Stories from My Mixtape: The Paris Attacks/La Vie En Rose

Stories+from+My+Mixtape%3A+The+Paris+Attacks%2FLa+Vie+En+Rose

Stories from My Mixtape is a column written by staff writer Jenny Zhu, centered around a certain song chosen to be played as you read the post.

It’s 2 a.m. My mind is on the hefty task of starting the JRP, but my fingers are poised on the keyboard to write this post and my heart is in Paris.

If you didn’t know what happened in Paris, a group of Muslim extremists attacked at a rock concert among other public spaces, including streets and near a soccer stadium, resulting in approximately 150 dead and an atmosphere of fear and terror throughout the city.


Attacks occurred in these locations around the city. Source: openstreetmap.org

The fact that I know I’ll wake up tomorrow morning safe in my bed and see the smiling faces of my family, alive, almost feels like a crime to me, especially knowing the horrors gripping citizens just miles away in Paris. To see bloodshed and violence in streets, at concert halls and restaurants that you had felt safe in hours earlier is something I hope no one would ever have to experience.

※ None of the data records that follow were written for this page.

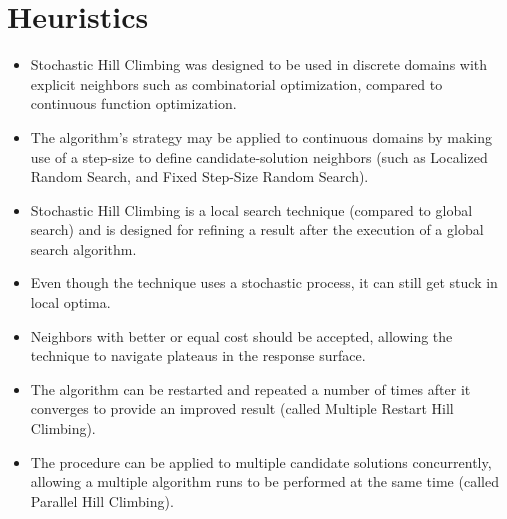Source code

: \documentclass[a4paper, 11pt]{article}
\begin{document}
\section{Heuristics}
\label{sec:heuristics}
\begin{itemize}
	\item Stochastic Hill Climbing was designed to be used in discrete domains with explicit neighbors such as combinatorial optimization, compared to continuous function optimization. 
	\item The algorithm's strategy may be applied to continuous domains by making use of a step-size to define candidate-solution neighbors (such as Localized Random Search, and Fixed Step-Size Random Search).
	\item Stochastic Hill Climbing is a local search technique (compared to global search) and is designed for refining a result after the execution of a global search algorithm.
	\item Even though the technique uses a stochastic process, it can still get stuck in local optima.
	\item Neighbors with better or equal cost should be accepted, allowing the technique to navigate plateaus in the response surface.
	\item The algorithm can be restarted and repeated a number of times after it converges to provide an improved result (called Multiple Restart Hill Climbing).
	\item The procedure can be applied to multiple candidate solutions concurrently, allowing a multiple algorithm runs to be performed at the same time (called Parallel Hill Climbing).
\end{itemize}

\end{document}
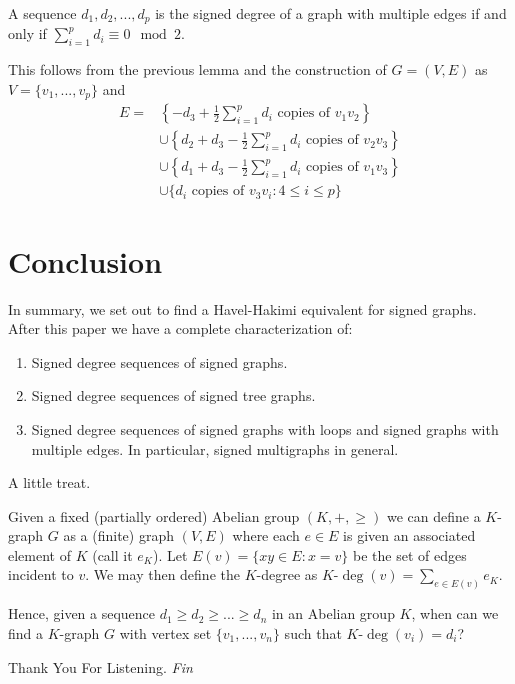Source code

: \begin{frame}
	\begin{theorem}
		A sequence $d_1, d_2, ..., d_p$ is the signed degree of a graph with multiple edges if and only if $\sum_{i = 1}^{p} d_i \equiv 0 \mod 2$.
	\end{theorem}
	This follows from the previous lemma and the construction of $G = (V,E)$ as $V = \{ v_1, ..., v_p \}$ and 
		\begin{align*}
			E = 
				& \left\{ -d_3 + \frac{1}{2}\sum_{i = 1}^{p} d_i \text{ copies of }  v_1v_2\right\} \\
				& \cup \left\{ d_2 + d_3 - \frac{1}{2}\sum_{i = 1}^{p} d_i \text{ copies of } v_2v_3\right\} \\
				& \cup \left\{ d_1 + d_3 - \frac{1}{2}\sum_{i = 1}^{p} d_i \text{ copies of } v_1v_3\right\} \\ 
				& \cup \{ d_i \text{ copies of } v_3v_i : 4 \leq i \leq p \}
		\end{align*}
\end{frame}



\section{Conclusion}


\begin{frame}
	In summary, we set out to find a Havel-Hakimi equivalent for signed graphs. After this paper we have a complete characterization of:
		\begin{enumerate}
			\item Signed degree sequences of signed graphs.
			\item Signed degree sequences of signed tree graphs.
			\item Signed degree sequences of signed graphs with loops and signed graphs with multiple edges. In particular, signed multigraphs in general.
		\end{enumerate}
\end{frame}


\begin{frame}{A little treat.}
	\begin{problem}
		Given a fixed (partially ordered) Abelian group $(K, +, \geq)$ we can define a $K$-graph $G$ as a (finite) graph $(V,E)$ where each $e \in E$ is given an associated element of $K$ (call it $e_K$). Let $E(v) = \{ xy \in E : x = v \}$ be the set of edges incident to $v$. We may then define the $K$-degree as $K\text{-}\deg(v) = \sum_{e \in E(v)} e_K$. 
		
		Hence, given a sequence $d_1 \geq d_2 \geq ... \geq d_n$ in an Abelian group $K$, when can we find a $K$-graph $G$ with vertex set $\{ v_1, ..., v_n \}$ such that $K\text{-}\deg(v_i) = d_i$? 
	\end{problem}
\end{frame}

\begin{frame}{Thank You For Listening.}
	\centering \Huge
	\emph{Fin}
\end{frame}
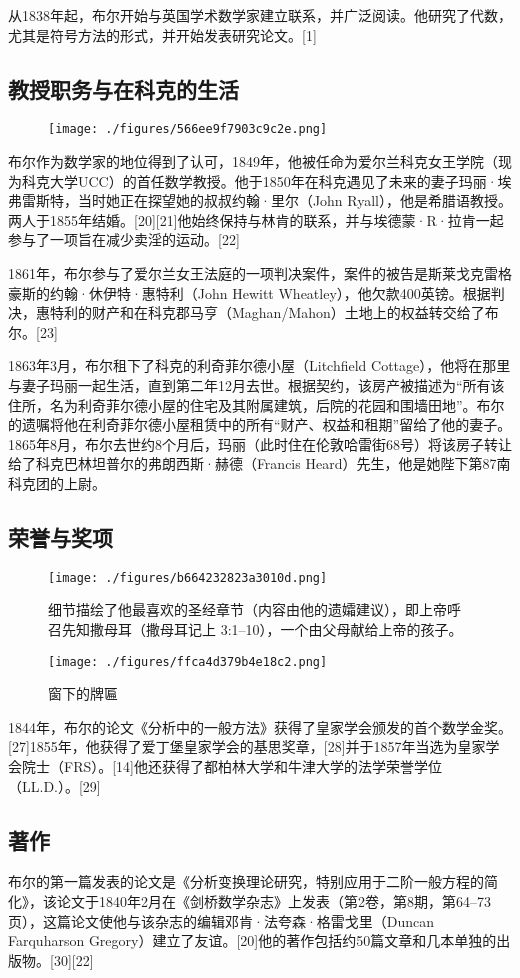 从1838年起，布尔开始与英国学术数学家建立联系，并广泛阅读。他研究了代数，尤其是符号方法的形式，并开始发表研究论文。[1]
\subsection{教授职务与在科克的生活}
\begin{figure}[ht]
\centering
\texttt{[image: ./figures/566ee9f7903c9c2e.png]}
\caption{} \label{fig_George_5}
\end{figure}
布尔作为数学家的地位得到了认可，1849年，他被任命为爱尔兰科克女王学院（现为科克大学UCC）的首任数学教授。他于1850年在科克遇见了未来的妻子玛丽·埃弗雷斯特，当时她正在探望她的叔叔约翰·里尔（John Ryall），他是希腊语教授。两人于1855年结婚。[20][21]他始终保持与林肯的联系，并与埃德蒙·R·拉肯一起参与了一项旨在减少卖淫的运动。[22]

1861年，布尔参与了爱尔兰女王法庭的一项判决案件，案件的被告是斯莱戈克雷格豪斯的约翰·休伊特·惠特利（John Hewitt Wheatley），他欠款400英镑。根据判决，惠特利的财产和在科克郡马亨（Maghan/Mahon）土地上的权益转交给了布尔。[23]

1863年3月，布尔租下了科克的利奇菲尔德小屋（Litchfield Cottage），他将在那里与妻子玛丽一起生活，直到第二年12月去世。根据契约，该房产被描述为“所有该住所，名为利奇菲尔德小屋的住宅及其附属建筑，后院的花园和围墙田地”。布尔的遗嘱将他在利奇菲尔德小屋租赁中的所有“财产、权益和租期”留给了他的妻子。1865年8月，布尔去世约8个月后，玛丽（此时住在伦敦哈雷街68号）将该房子转让给了科克巴林坦普尔的弗朗西斯·赫德（Francis Heard）先生，他是她陛下第87南科克团的上尉。
\subsection{荣誉与奖项}
\begin{figure}[ht]
\centering
\texttt{[image: ./figures/b664232823a3010d.png]}
\caption{细节描绘了他最喜欢的圣经章节（内容由他的遗孀建议），即上帝呼召先知撒母耳（撒母耳记上 3:1–10），一个由父母献给上帝的孩子。} \label{fig_George_6}
\end{figure}
\begin{figure}[ht]
\centering
\texttt{[image: ./figures/ffca4d379b4e18c2.png]}
\caption{窗下的牌匾} \label{fig_George_7}
\end{figure}
1844年，布尔的论文《分析中的一般方法》获得了皇家学会颁发的首个数学金奖。[27]1855年，他获得了爱丁堡皇家学会的基思奖章，[28]并于1857年当选为皇家学会院士（FRS）。[14]他还获得了都柏林大学和牛津大学的法学荣誉学位（LL.D.）。[29]
\subsection{著作}  
布尔的第一篇发表的论文是《分析变换理论研究，特别应用于二阶一般方程的简化》，该论文于1840年2月在《剑桥数学杂志》上发表（第2卷，第8期，第64–73页），这篇论文使他与该杂志的编辑邓肯·法夸森·格雷戈里（Duncan Farquharson Gregory）建立了友谊。[20]他的著作包括约50篇文章和几本单独的出版物。[30][22]

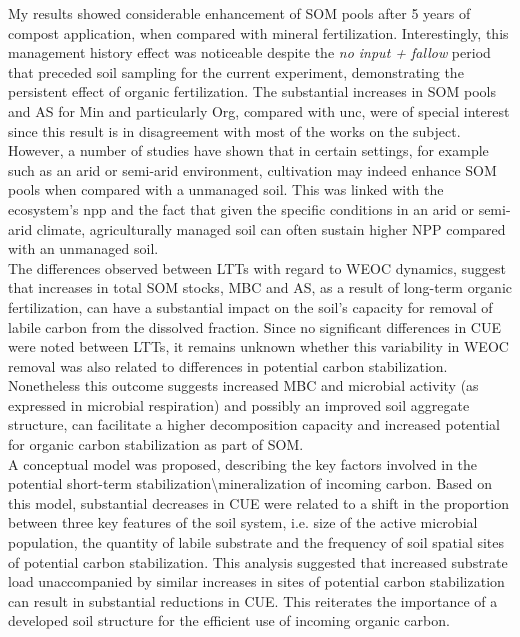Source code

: 	My results showed considerable enhancement of SOM pools after 5 years of compost application, when compared with mineral fertilization. Interestingly, this management history effect was noticeable despite the \textit{no input + fallow} period that preceded soil sampling for the current experiment, demonstrating the persistent effect of organic fertilization. The substantial increases in SOM pools and AS for Min and particularly Org, compared with \gls{unc}, were of special interest since this result is in disagreement with most  of the works on the subject. However, a number of studies have shown that in certain settings, for example such as an arid or semi-arid environment, cultivation may indeed enhance SOM pools when compared with a unmanaged soil. This was linked with the ecosystem's \gls{npp} and the fact that given the specific conditions in an arid or semi-arid climate, agriculturally managed soil can often sustain higher NPP compared with an unmanaged soil.\\
	The differences observed between LTTs with regard to WEOC dynamics, suggest that increases in total SOM stocks, MBC and AS, as a result of long-term organic fertilization, can have a substantial impact on the soil's capacity for removal of labile carbon from the dissolved fraction. Since no significant differences in CUE were noted between LTTs, it remains unknown whether this variability in WEOC removal was also related to differences in potential carbon stabilization. Nonetheless this outcome suggests increased MBC and microbial activity (as expressed in microbial respiration) and possibly an improved soil aggregate structure, can facilitate a higher decomposition capacity and increased potential for organic carbon stabilization as part of SOM.\\
	A conceptual model was proposed, describing the key factors involved in the potential short-term stabilization\textbackslash mineralization of incoming carbon. Based on this model, substantial decreases in CUE were related to a shift in the proportion between three key features of the soil system, i.e. size of the active microbial population, the quantity of labile substrate and the frequency of soil spatial sites of potential carbon stabilization. This analysis suggested that increased substrate load unaccompanied by similar increases in sites of potential carbon stabilization can result in substantial reductions in CUE. This reiterates the importance of a developed soil structure for the efficient use of incoming organic carbon.\\
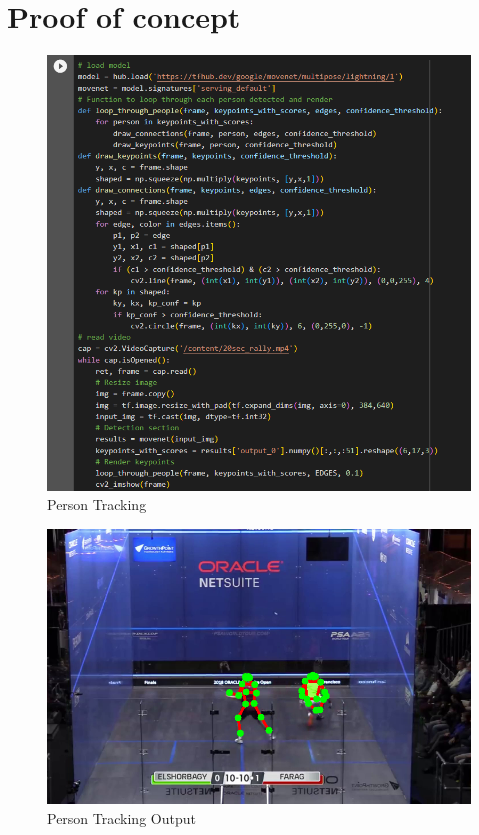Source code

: \documentclass[12pt]{article}
\begin{document}
\section{Proof of concept}
    \begin{figure}[H]
        \centering
        \includegraphics[width=1\linewidth]{figures/humen-pose-code.png}
        \caption{Person Tracking}
        \label{fig:person tracking}
    \end{figure}
    \begin{figure}[H]
        \centering
        \includegraphics[width=1\linewidth]{figures/humen-pose-output.png}
        \caption{Person Tracking Output}
        \label{fig:peson tracking output}
    \end{figure}
\end{document}
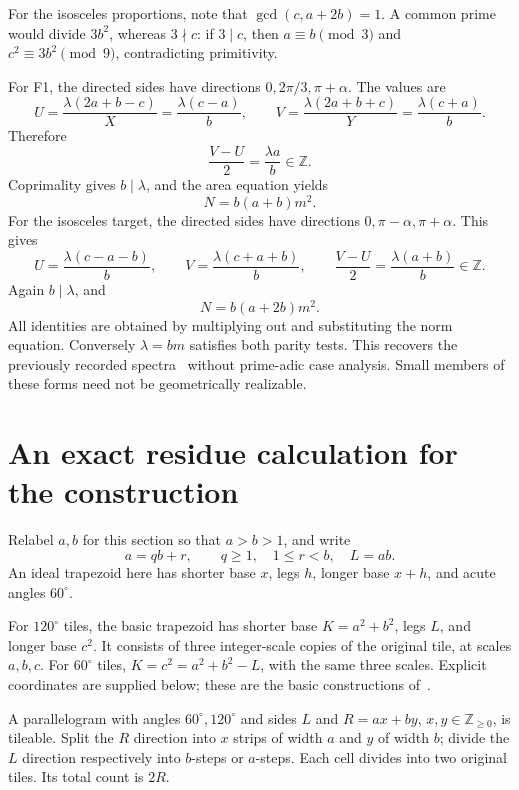 \documentclass[11pt]{article}
\newcommand{\Z}{\mathbb Z}
\newcommand{\NN}{\mathbb Z_{\ge0}}
\begin{document}
For the isosceles proportions, note that $\gcd(c,a+2b)=1$. A common prime would divide $3b^2$, whereas $3\nmid c$: if $3\mid c$, then $a\equiv b\pmod3$ and $c^2\equiv3b^2\pmod9$, contradicting primitivity.

For F1, the directed sides have directions $0,2\pi/3,\pi+\alpha$. The values are
\[
 U=\frac{\lambda(2a+b-c)}X=\frac{\lambda(c-a)}b,
 \qquad
 V=\frac{\lambda(2a+b+c)}Y=\frac{\lambda(c+a)}b.
\]
Therefore
\[
\frac{V-U}{2}=\frac{\lambda a}{b}\in\Z.
\]
Coprimality gives $b\mid\lambda$, and the area equation yields
\begin{equation}
N=b(a+b)m^2.\label{eq:f1}
\end{equation}
For the isosceles target, the directed sides have directions $0,\pi-\alpha,\pi+\alpha$. This gives
\[
 U=\frac{\lambda(c-a-b)}b,\qquad
 V=\frac{\lambda(c+a+b)}b,
 \qquad \frac{V-U}{2}=\frac{\lambda(a+b)}b\in\Z.
\]
Again $b\mid\lambda$, and
\begin{equation}
N=b(a+2b)m^2.\label{eq:iso}
\end{equation}
All identities are obtained by multiplying out and substituting the norm equation. Conversely $\lambda=bm$ satisfies both parity tests. This recovers the previously recorded spectra~\cite{Bonfioli} without prime-adic case analysis. Small members of these forms need not be geometrically realizable.

\section{An exact residue calculation for the construction}
Relabel $a,b$ for this section so that $a>b>1$, and write
\[
a=qb+r,\qquad q\ge1,\quad1\le r<b,\quad L=ab.
\]
An ideal trapezoid here has shorter base $x$, legs $h$, longer base $x+h$, and acute angles $60^\circ$.

For $120^\circ$ tiles, the basic trapezoid has shorter base $K=a^2+b^2$, legs $L$, and longer base $c^2$. It consists of three integer-scale copies of the original tile, at scales $a,b,c$. For $60^\circ$ tiles, $K=c^2=a^2+b^2-L$, with the same three scales. Explicit coordinates are supplied below; these are the basic constructions of~\cite{Zhang}.

A parallelogram with angles $60^\circ,120^\circ$ and sides $L$ and $R=ax+by$, $x,y\in\NN$, is tileable. Split the $R$ direction into $x$ strips of width $a$ and $y$ of width $b$; divide the $L$ direction respectively into $b$-steps or $a$-steps. Each cell divides into two original tiles. Its total count is $2R$.
\end{document}
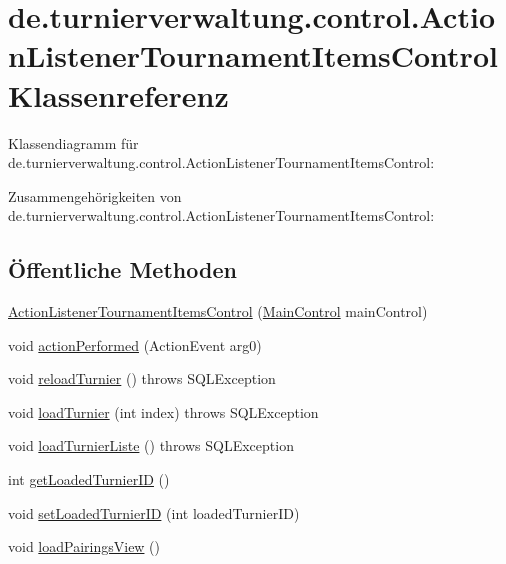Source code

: \hypertarget{classde_1_1turnierverwaltung_1_1control_1_1_action_listener_tournament_items_control}{}\section{de.\+turnierverwaltung.\+control.\+Action\+Listener\+Tournament\+Items\+Control Klassenreferenz}
\label{classde_1_1turnierverwaltung_1_1control_1_1_action_listener_tournament_items_control}


Klassendiagramm für de.\+turnierverwaltung.\+control.\+Action\+Listener\+Tournament\+Items\+Control\+:


Zusammengehörigkeiten von de.\+turnierverwaltung.\+control.\+Action\+Listener\+Tournament\+Items\+Control\+:
\subsection*{Öffentliche Methoden}
\begin{DoxyCompactItemize}
\item 
\hyperlink{classde_1_1turnierverwaltung_1_1control_1_1_action_listener_tournament_items_control_a158a9759ac4b4cb9f5302f76352a2190}{Action\+Listener\+Tournament\+Items\+Control} (\hyperlink{classde_1_1turnierverwaltung_1_1control_1_1_main_control}{Main\+Control} main\+Control)
\item 
void \hyperlink{classde_1_1turnierverwaltung_1_1control_1_1_action_listener_tournament_items_control_a2aaa5872194d25d8b7b6aee47c038db6}{action\+Performed} (Action\+Event arg0)
\item 
void \hyperlink{classde_1_1turnierverwaltung_1_1control_1_1_action_listener_tournament_items_control_a093ead39725d46adcb32c0ef446674e6}{reload\+Turnier} ()  throws S\+Q\+L\+Exception 
\item 
void \hyperlink{classde_1_1turnierverwaltung_1_1control_1_1_action_listener_tournament_items_control_a8f9ade2f458d25ea66715045b0860d64}{load\+Turnier} (int index)  throws S\+Q\+L\+Exception 
\item 
void \hyperlink{classde_1_1turnierverwaltung_1_1control_1_1_action_listener_tournament_items_control_af081a8d5c6f638f089d8c8f4dfccc266}{load\+Turnier\+Liste} ()  throws S\+Q\+L\+Exception 
\item 
int \hyperlink{classde_1_1turnierverwaltung_1_1control_1_1_action_listener_tournament_items_control_aada466120471597fb11d4b56974b5466}{get\+Loaded\+Turnier\+ID} ()
\item 
void \hyperlink{classde_1_1turnierverwaltung_1_1control_1_1_action_listener_tournament_items_control_a3ef7f8ae5b0a879185eaabee8b69270b}{set\+Loaded\+Turnier\+ID} (int loaded\+Turnier\+ID)
\item 
void \hyperlink{classde_1_1turnierverwaltung_1_1control_1_1_action_listener_tournament_items_control_ae157df20a6c78d6e1018e373aee82144}{load\+Pairings\+View} ()
\end{DoxyCompactItemize}


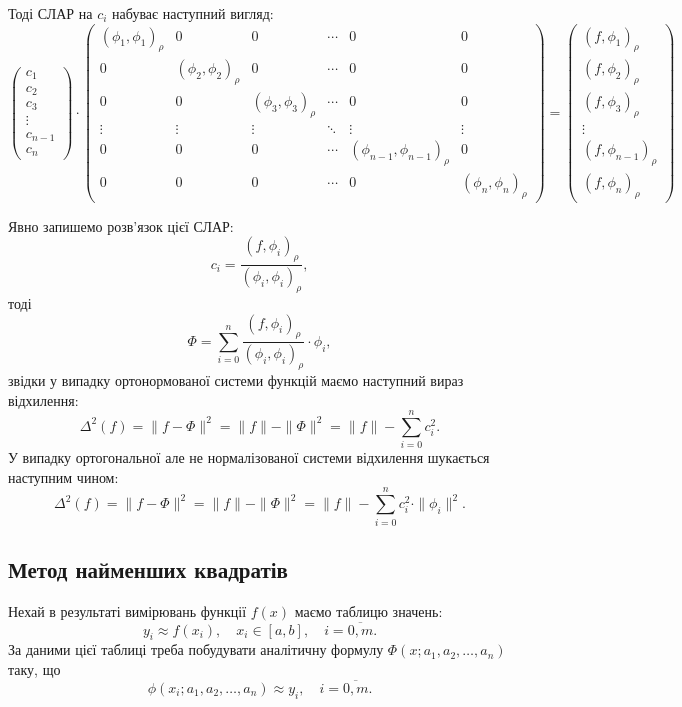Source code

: Тоді СЛАР на $c_i$ набуває наступний вигляд:
\[ \begin{pmatrix} c_1 \\ c_2 \\ c_3 \\ \vdots \\ c_{n - 1} \\ c_n \end{pmatrix} \cdot \begin{pmatrix} (\phi_1, \phi_1)_\rho & 0 & 0 & \cdots & 0 & 0 \\ 0 & (\phi_2, \phi_2)_\rho & 0 & \cdots & 0 & 0 \\ 0 & 0 & (\phi_3, \phi_3)_\rho & \cdots & 0 & 0 \\ \vdots & \vdots & \vdots & \ddots & \vdots & \vdots \\ 0 & 0 & 0 & \cdots & (\phi_{n - 1}, \phi_{n - 1})_\rho & 0 \\ 0 & 0 & 0 & \cdots & 0 & (\phi_n, \phi_n)_\rho \end{pmatrix} = \begin{pmatrix} (f, \phi_1)_\rho \\ (f, \phi_2)_\rho \\ (f, \phi_3)_\rho \\ \vdots \\ (f, \phi_{n - 1})_\rho \\ (f, \phi_n)_\rho \end{pmatrix} \]

Явно запишемо розв'язок цієї СЛАР: \[ c_i = \frac{(f, \phi_i)_\rho}{(\phi_i, \phi_i)_\rho}, \] тоді \[ \Phi = \sum_{i = 0}^n \frac{(f, \phi_i)_\rho}{(\phi_i, \phi_i)_\rho} \cdot \phi_i, \] звідки у випадку ортонормованої системи функцій маємо наступний вираз відхилення: \[ \Delta^2(f) = \|f - \Phi\|^2 = \|f\| - \|\Phi\|^2 = \|f\| - \sum_{i=0}^n c_i^2.\] У випадку ортогональної але не нормалізованої системи відхилення шукається наступним чином: \begin{equation} \label{delta} \Delta^2(f) = \|f - \Phi\|^2 = \|f\| - \|\Phi\|^2 = \|f\| - \sum_{i=0}^n c_i^2 \cdot \|\phi_i\|^2. \end{equation}

\subsection{Метод найменших квадратів}

Нехай в результаті вимірювань функції $f(x)$ маємо таблицю значень: \[ y_i \approx f(x_i), \quad x_i \in [a, b], \quad i = \overline{0, m}.\] За даними цієї таблиці треба побудувати аналітичну формулу $\Phi(x; a_1, a_2, \ldots, a_n)$ таку, що \[ \phi(x_i; a_1, a_2, \ldots, a_n) \approx y_i, \quad i = \overline{0, m}.\]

I’m really astonished that many people are taking to social media not to console victims, but to blame French Muslims as the cause of the terrorist attacks, posting photos reading, “Never ever trust a dirty [expletive] Muslim.” This is not the answer. In wake of violence caused by extreme hate and prejudice, perpetuating those exact feelings, of hate and prejudice, is not the answer.

To face the issues that we need to face, we need to come together, not point fingers. We are often so quick to place the blame, but in doing so forget the people that are suffering right now.

Not being brave enough to spread love and courage and hope for these victims, but instead making hurtful generalizations targeting part of the already-vulnerable French population – that is prejudice, that is cowardliness, that is apathy. I hate violence, but more than that, I hate prejudice, cowardliness and apathy, the very things that enable violence like this to happen.

To those like me, who have the privilege of safety in this time, the Paris Attacks compel us to console victims in any way we can and to honor the fact that life is truly a privilege, not just in France, but everywhere around the world. I have done so by donating to Samaritan’s Purse, which provides relief for families fleeing Islamic militants in the Middle East. We should look on our own lives as La Vie en Rose (“a beautiful life”), and hope that those lost in the Paris Attacks have passed on to La Vie en Rose, as well.

Commentaries are the expressed opinion of the author and do not necessarily reflect that of The Fourcast staff, its adviser or any member of the Hockaday community.